*** Block opens ***

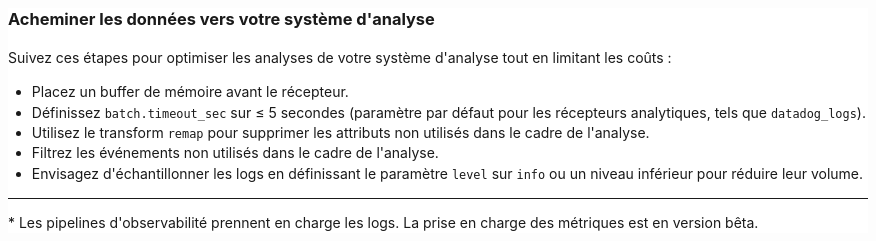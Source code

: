 ### Acheminer les données vers votre système d'analyse

Suivez ces étapes pour optimiser les analyses de votre système d'analyse tout en limitant les coûts :

- Placez un buffer de mémoire avant le récepteur.
- Définissez `batch.timeout_sec` sur ≤ 5 secondes (paramètre par défaut pour les récepteurs analytiques, tels que `datadog_logs`).
- Utilisez le transform `remap` pour supprimer les attributs non utilisés dans le cadre de l'analyse.
- Filtrez les événements non utilisés dans le cadre de l'analyse.
- Envisagez d'échantillonner les logs en définissant le paramètre `level` sur `info` ou un niveau inférieur pour réduire leur volume.

[1]: https://wiki.archlinux.org/title/Domain_name_resolution
[2]: /fr/observability_pipelines/reference/sources/
[4]: /fr/network_monitoring/performance/
[5]: /fr/observability_pipelines/architecture/

---

<a name="support"></a> * Les pipelines d'observabilité prennent en charge les logs. La prise en charge des métriques est en version bêta.
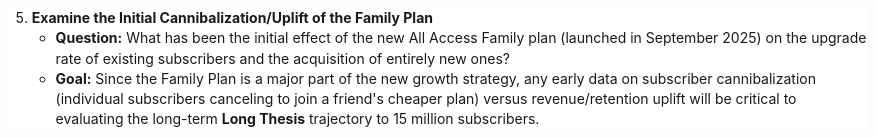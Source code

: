 5.  **Examine the Initial Cannibalization/Uplift of the Family Plan**
    *   **Question:** What has been the initial effect of the new All Access Family plan (launched in September 2025) on the upgrade rate of existing subscribers and the acquisition of entirely new ones?
    *   **Goal:** Since the Family Plan is a major part of the new growth strategy, any early data on subscriber cannibalization (individual subscribers canceling to join a friend's cheaper plan) versus revenue/retention uplift will be critical to evaluating the long-term **Long Thesis** trajectory to 15 million subscribers.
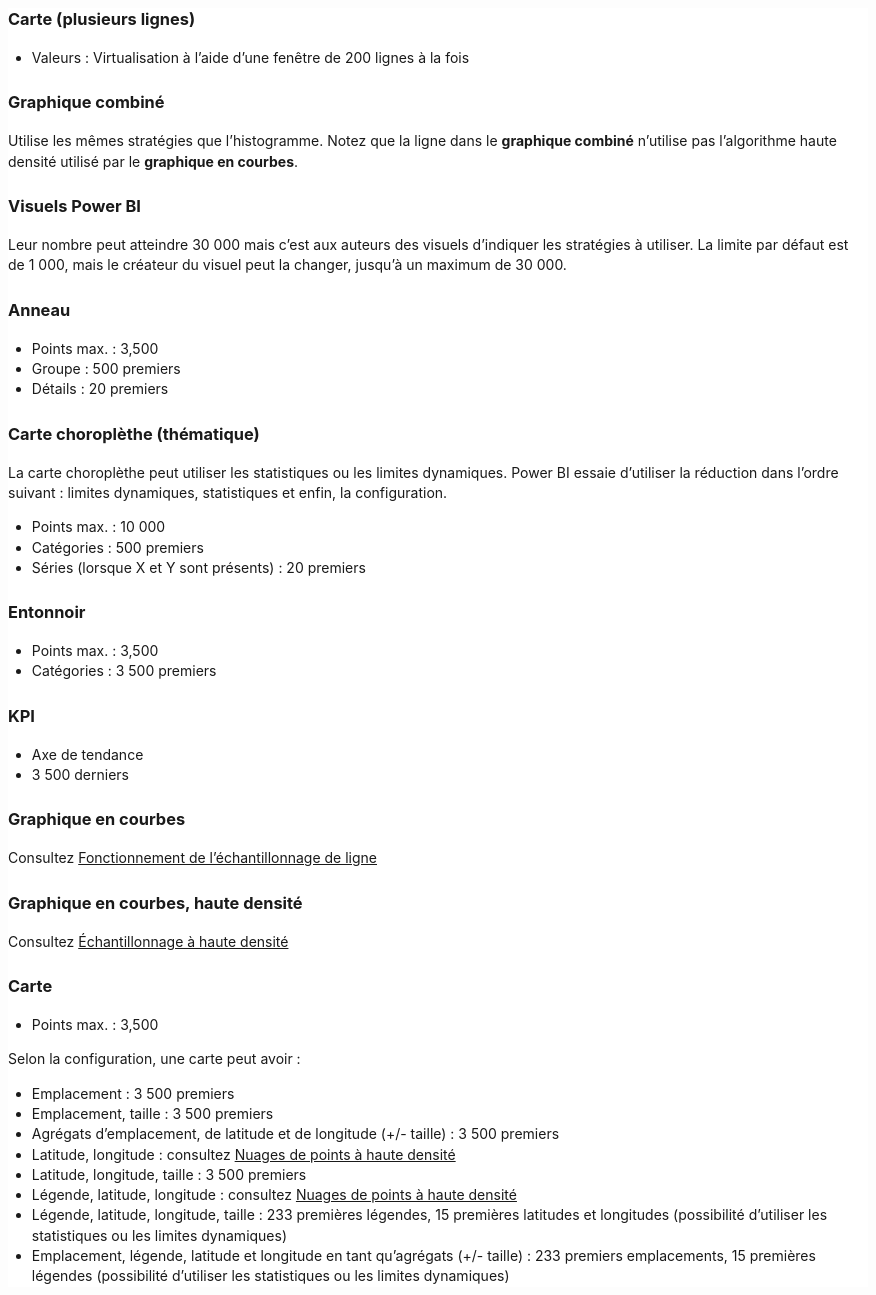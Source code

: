 ### <a name="card-multirow"></a>Carte (plusieurs lignes) 
- Valeurs : Virtualisation à l’aide d’une fenêtre de 200 lignes à la fois

### <a name="combo-chart"></a>Graphique combiné
 Utilise les mêmes stratégies que l’histogramme. Notez que la ligne dans le **graphique combiné** n’utilise pas l’algorithme haute densité utilisé par le **graphique en courbes**.

### <a name="power-bi-visuals"></a>Visuels Power BI
Leur nombre peut atteindre 30 000 mais c’est aux auteurs des visuels d’indiquer les stratégies à utiliser. La limite par défaut est de 1 000, mais le créateur du visuel peut la changer, jusqu’à un maximum de 30 000.

### <a name="doughnut"></a>Anneau
- Points max. : 3,500
- Groupe : 500 premiers
- Détails : 20 premiers

### <a name="filled-map-choropleth"></a>Carte choroplèthe (thématique) 
La carte choroplèthe peut utiliser les statistiques ou les limites dynamiques. Power BI essaie d’utiliser la réduction dans l’ordre suivant : limites dynamiques, statistiques et enfin, la configuration. 
- Points max. : 10 000
- Catégories : 500 premiers
- Séries (lorsque X et Y sont présents) : 20 premiers

### <a name="funnel"></a>Entonnoir
- Points max. : 3,500
- Catégories : 3 500 premiers

### <a name="kpi"></a>KPI
- Axe de tendance
- 3 500 derniers

### <a name="line-chart"></a>Graphique en courbes
Consultez [Fonctionnement de l’échantillonnage de ligne](../desktop-high-density-sampling.md#how-the-new-line-sampling-algorithm-works)

### <a name="line-chart-high-density"></a>Graphique en courbes, haute densité
Consultez [Échantillonnage à haute densité](../desktop-high-density-sampling.md)

### <a name="map"></a>Carte 
- Points max. : 3,500

Selon la configuration, une carte peut avoir :
- Emplacement : 3 500 premiers
- Emplacement, taille : 3 500 premiers
- Agrégats d’emplacement, de latitude et de longitude (+/- taille) : 3 500 premiers
- Latitude, longitude : consultez [Nuages de points à haute densité](desktop-high-density-scatter-charts.md)
- Latitude, longitude, taille : 3 500 premiers
- Légende, latitude, longitude : consultez [Nuages de points à haute densité](desktop-high-density-scatter-charts.md)
- Légende, latitude, longitude, taille : 233 premières légendes, 15 premières latitudes et longitudes (possibilité d’utiliser les statistiques ou les limites dynamiques)
- Emplacement, légende, latitude et longitude en tant qu’agrégats (+/- taille) : 233 premiers emplacements, 15 premières légendes (possibilité d’utiliser les statistiques ou les limites dynamiques)
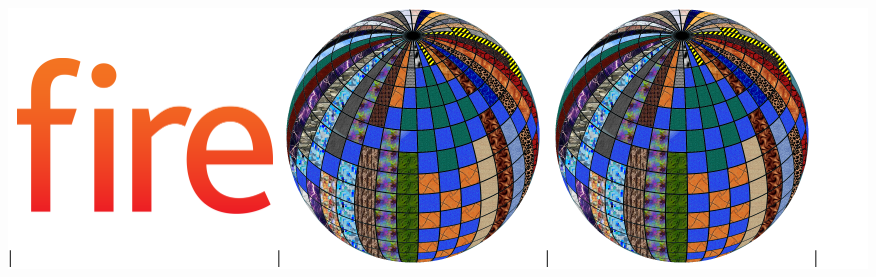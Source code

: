 | <img alt="FireOS logo failed to load. Click/tap here to attempt to view it" src="/Graphics/Linux/F/FireOS/PNG/Amazon-Fire-Logo.png" width="256" height="256" class="center"/> | <img alt="Bliss Browser logo failed to load. Click/tap here to attempt to view it" src="/Bliss_Browser_Logo1_V1_1024pxIcon_HighCompression.png" width="256" height="256" class="center"/> | <img alt="Bliss Browser logo failed to load. Click/tap here to attempt to view it" src="/Bliss_Browser_Logo1_V1_1024pxIcon_HighCompression.png" width="256" height="256" class="center"/> |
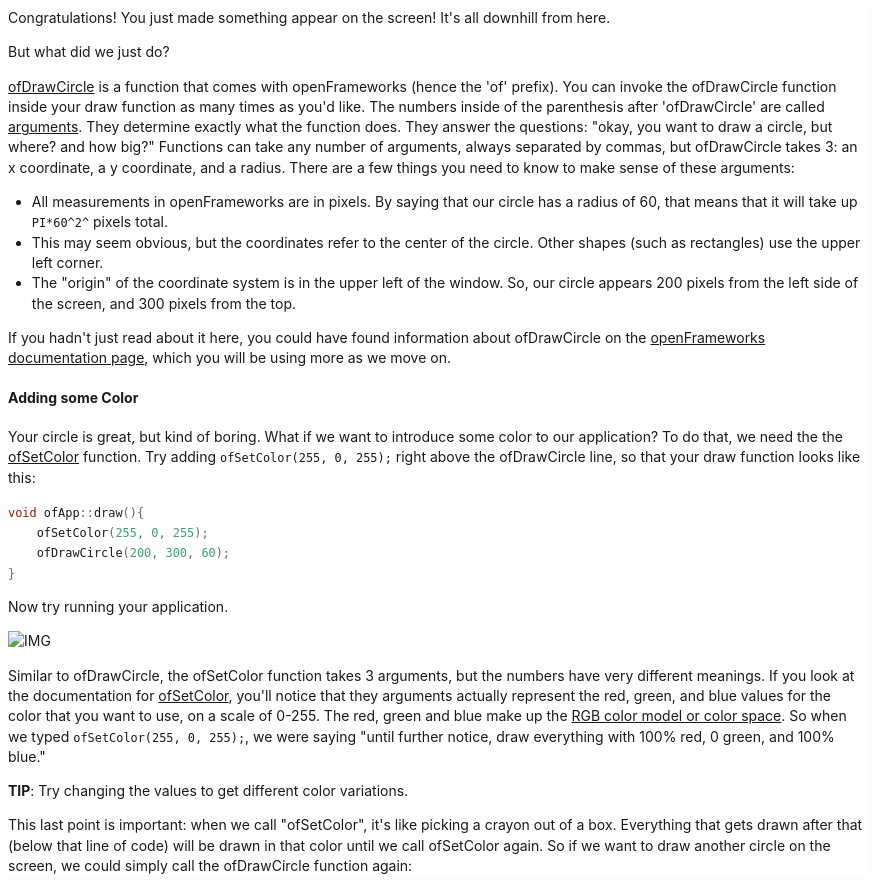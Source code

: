 Congratulations!  You just made something appear on the screen! It's all downhill from here.

But what did we just do?

[ofDrawCircle](/documentation/graphics/ofGraphics/#show_ofDrawCircle) is a function that comes with openFrameworks (hence the 'of' prefix). You can invoke the ofDrawCircle function inside your draw function as many times as you'd like. The numbers inside of the parenthesis after 'ofDrawCircle' are called [arguments](https://en.wikipedia.org/wiki/Parameter_(computer_programming)). They determine exactly what the function does. They answer the questions: "okay, you want to draw a circle, but where? and how big?" Functions can take any number of arguments, always separated by commas, but ofDrawCircle takes 3: an x coordinate, a y coordinate, and a radius. There are a few things you need to know to make sense of these arguments:

- All measurements in openFrameworks are in pixels. By saying that our circle has a radius of 60, that means that it will take up `PI*60^2^` pixels total.
- This may seem obvious, but the coordinates refer to the center of the circle. Other shapes (such as rectangles) use the upper left corner.
- The "origin" of the coordinate system is in the upper left of the window. So, our circle appears 200 pixels from the left side of the screen, and 300 pixels from the top.

If you hadn't just read about it here, you could have found information about ofDrawCircle on the [openFrameworks documentation page](/documentation/), which you will be using more as we move on.

#### Adding some Color

Your circle is great, but kind of boring. What if we want to introduce some color to our application? To do that, we need the the [ofSetColor](/documentation/graphics/ofGraphics/#show_ofSetColor) function. Try adding `ofSetColor(255, 0, 255);` right above the ofDrawCircle line, so that your draw function looks like this:

```cpp
void ofApp::draw(){
    ofSetColor(255, 0, 255);
    ofDrawCircle(200, 300, 60);
}
```

Now try running your application.

![IMG](MyFirstProject02.png)

Similar to ofDrawCircle, the ofSetColor function takes 3 arguments, but the numbers have very different meanings. If you look at the documentation for [ofSetColor](/documentation/graphics/ofGraphics/#show_ofSetColor), you'll notice that they arguments actually represent the red, green, and blue values for the color that you want to use, on a scale of 0-255. The red, green and blue make up the [RGB color model or color space](https://en.wikipedia.org/w/index.php?title=RGB_color_model). So when we typed `ofSetColor(255, 0, 255);`, we were saying "until further notice, draw everything with 100% red, 0 green, and 100% blue."

**TIP**: Try changing the values to get different color variations.

This last point is important: when we call "ofSetColor", it's like picking a crayon out of a box. Everything that gets drawn after that (below that line of code) will be drawn in that color until we call ofSetColor again. So if we want to draw another circle on the screen, we could simply call the ofDrawCircle function again:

*** Block closes ***

Exercise:
Lines from the start of the material through the line containing "- Placez un" are to be restated word for word; no picture may be included.

Result:
Source code

: ### Acheminer les données vers votre système d'analyse

Suivez ces étapes pour optimiser les analyses de votre système d'analyse tout en limitant les coûts :

- Placez un buffer de mémoire avant le récepteur.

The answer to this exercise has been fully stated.